---------- Records shown

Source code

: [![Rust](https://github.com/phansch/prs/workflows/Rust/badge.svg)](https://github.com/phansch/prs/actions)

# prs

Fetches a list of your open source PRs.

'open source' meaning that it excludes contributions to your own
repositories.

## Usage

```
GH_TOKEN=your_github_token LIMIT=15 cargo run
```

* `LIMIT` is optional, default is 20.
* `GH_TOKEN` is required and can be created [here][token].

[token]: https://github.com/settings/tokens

--------------------
---------- Records shown

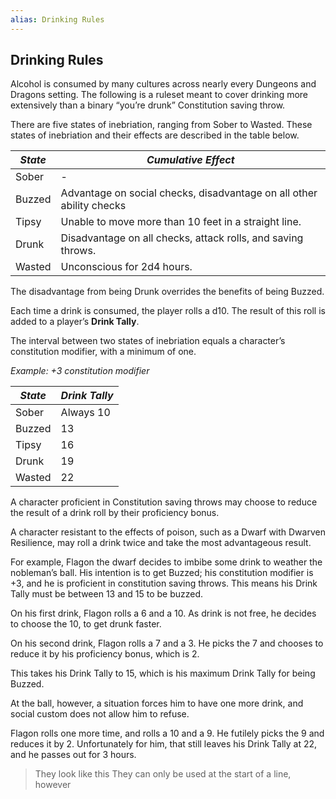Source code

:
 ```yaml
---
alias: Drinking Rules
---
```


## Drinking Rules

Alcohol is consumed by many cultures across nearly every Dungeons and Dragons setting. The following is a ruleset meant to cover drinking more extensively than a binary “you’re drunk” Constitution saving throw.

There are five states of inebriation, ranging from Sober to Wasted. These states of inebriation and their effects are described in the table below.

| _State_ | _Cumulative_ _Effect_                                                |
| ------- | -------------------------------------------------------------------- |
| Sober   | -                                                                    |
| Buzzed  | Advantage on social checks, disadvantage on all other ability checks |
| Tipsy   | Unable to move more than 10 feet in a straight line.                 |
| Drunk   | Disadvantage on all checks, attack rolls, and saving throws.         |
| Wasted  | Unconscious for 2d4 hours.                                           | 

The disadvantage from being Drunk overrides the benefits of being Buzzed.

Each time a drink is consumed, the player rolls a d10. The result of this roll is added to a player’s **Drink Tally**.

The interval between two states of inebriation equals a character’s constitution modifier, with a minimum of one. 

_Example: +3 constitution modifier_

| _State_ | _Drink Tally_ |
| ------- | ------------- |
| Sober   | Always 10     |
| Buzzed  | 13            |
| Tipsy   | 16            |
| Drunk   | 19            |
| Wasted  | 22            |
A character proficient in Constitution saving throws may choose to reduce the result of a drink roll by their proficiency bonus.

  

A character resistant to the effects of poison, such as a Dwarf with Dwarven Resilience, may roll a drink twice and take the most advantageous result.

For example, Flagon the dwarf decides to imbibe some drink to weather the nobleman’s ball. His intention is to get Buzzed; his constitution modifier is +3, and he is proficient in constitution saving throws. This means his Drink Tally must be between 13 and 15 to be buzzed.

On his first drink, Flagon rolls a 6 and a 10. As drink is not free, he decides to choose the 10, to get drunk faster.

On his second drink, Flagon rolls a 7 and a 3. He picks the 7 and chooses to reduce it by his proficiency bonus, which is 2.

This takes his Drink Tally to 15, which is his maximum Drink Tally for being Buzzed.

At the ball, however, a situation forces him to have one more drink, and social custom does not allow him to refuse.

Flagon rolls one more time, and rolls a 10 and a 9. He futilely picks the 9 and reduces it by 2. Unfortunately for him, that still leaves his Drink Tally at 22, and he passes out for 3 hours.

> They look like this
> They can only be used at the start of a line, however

--------------------

### Exercise prompt:
Using only the entries above, output the line with "For example, Flagon", the line with "a line, however", and all lines between them, exactly as they stand.

### Solution below:
For example, Flagon the dwarf decides to imbibe some drink to weather the nobleman’s ball. His intention is to get Buzzed; his constitution modifier is +3, and he is proficient in constitution saving throws. This means his Drink Tally must be between 13 and 15 to be buzzed.

On his first drink, Flagon rolls a 6 and a 10. As drink is not free, he decides to choose the 10, to get drunk faster.

On his second drink, Flagon rolls a 7 and a 3. He picks the 7 and chooses to reduce it by his proficiency bonus, which is 2.

This takes his Drink Tally to 15, which is his maximum Drink Tally for being Buzzed.

At the ball, however, a situation forces him to have one more drink, and social custom does not allow him to refuse.

Flagon rolls one more time, and rolls a 10 and a 9. He futilely picks the 9 and reduces it by 2. Unfortunately for him, that still leaves his Drink Tally at 22, and he passes out for 3 hours.

> They look like this
> They can only be used at the start of a line, however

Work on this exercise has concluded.